Now it must be considered that real time algorithm have the constraint of provide a minimum amount of data output in a given time  $T_{max}$  depending on the output bandwidth required. For example in audio MPEG decoding, this bandwidth depends on the sample rate of the decoded sound. The output bandwidth is directly proportional to the frame elaboration speed, that can be expressed as  $1/T_{frame}$ . To keep the real time constraints, this speed must be greater than  $1/T_{max}$ .

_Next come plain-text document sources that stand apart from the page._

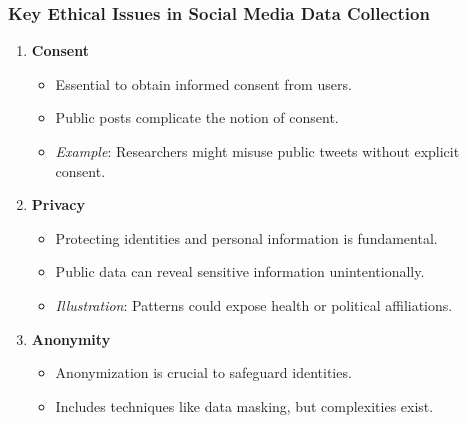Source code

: \documentclass{beamer}
\begin{document}
\begin{frame}[fragile]
    \frametitle{Key Ethical Issues in Social Media Data Collection}
    \begin{enumerate}
        \item \textbf{Consent}
            \begin{itemize}
                \item Essential to obtain informed consent from users.
                \item Public posts complicate the notion of consent.
                \item \textit{Example}: Researchers might misuse public tweets without explicit consent.
            \end{itemize}
            
        \item \textbf{Privacy}
            \begin{itemize}
                \item Protecting identities and personal information is fundamental.
                \item Public data can reveal sensitive information unintentionally.
                \item \textit{Illustration}: Patterns could expose health or political affiliations.
            \end{itemize}

        \item \textbf{Anonymity}
            \begin{itemize}
                \item Anonymization is crucial to safeguard identities.
                \item Includes techniques like data masking, but complexities exist.
            \end{itemize}
    \end{enumerate}
\end{frame}
\end{document}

The target of power optimization is to reduce  $E_{frame}$  acting on  $N_{idle}$ , under the constraint:

$$\frac{f}{N_{useful} + N_{idle}} \geq \frac{1}{T_{max}} \quad (6)$$

Speed-setting pursues the target of power minimization by decreasing  $f$  so that in (6)  $N_{idle}$  decreases while  $N_{useful}$  and  $T_{max}$  are fixed, because they affect the output data bandwidth. The lower bound of  $f$ , namely  $f_{opt}$  is fixed by the requirement that all the useful work be executed in  $T_{max}$  (just-in-time computation).

From the expression of  $T_{frame}$ , it can be observed that increasing  $f$  by a certain factor

Speed-setting effectiveness depends on the workload characteristics and the system's architecture (both hardware and software). It reduces the costs of memory latency in terms of CPU wait states, hence, in execution dominated by memory access (high miss rate), and where memory latency is higher, this technique is more effective [3]. In addition, from a system energy perspective, since the CPU clock often feeds other on-chip components, additional system power can be saved by reducing useless work on these as well (even if in some cases they implement power down and gated clock strategies).

On the other hand, since the frequency cannot be adjusted continuously, it is hard to completely eliminate CPU idle-ness. As an additional concern when evaluating the effectiveness of a speed-setting policy, the delay and the energy spent to set the processor speed must be considered. However, in the context of the proposed algorithm, this penalty is not noticeable because the appropriate frequency value is chosen at the beginning of the stream.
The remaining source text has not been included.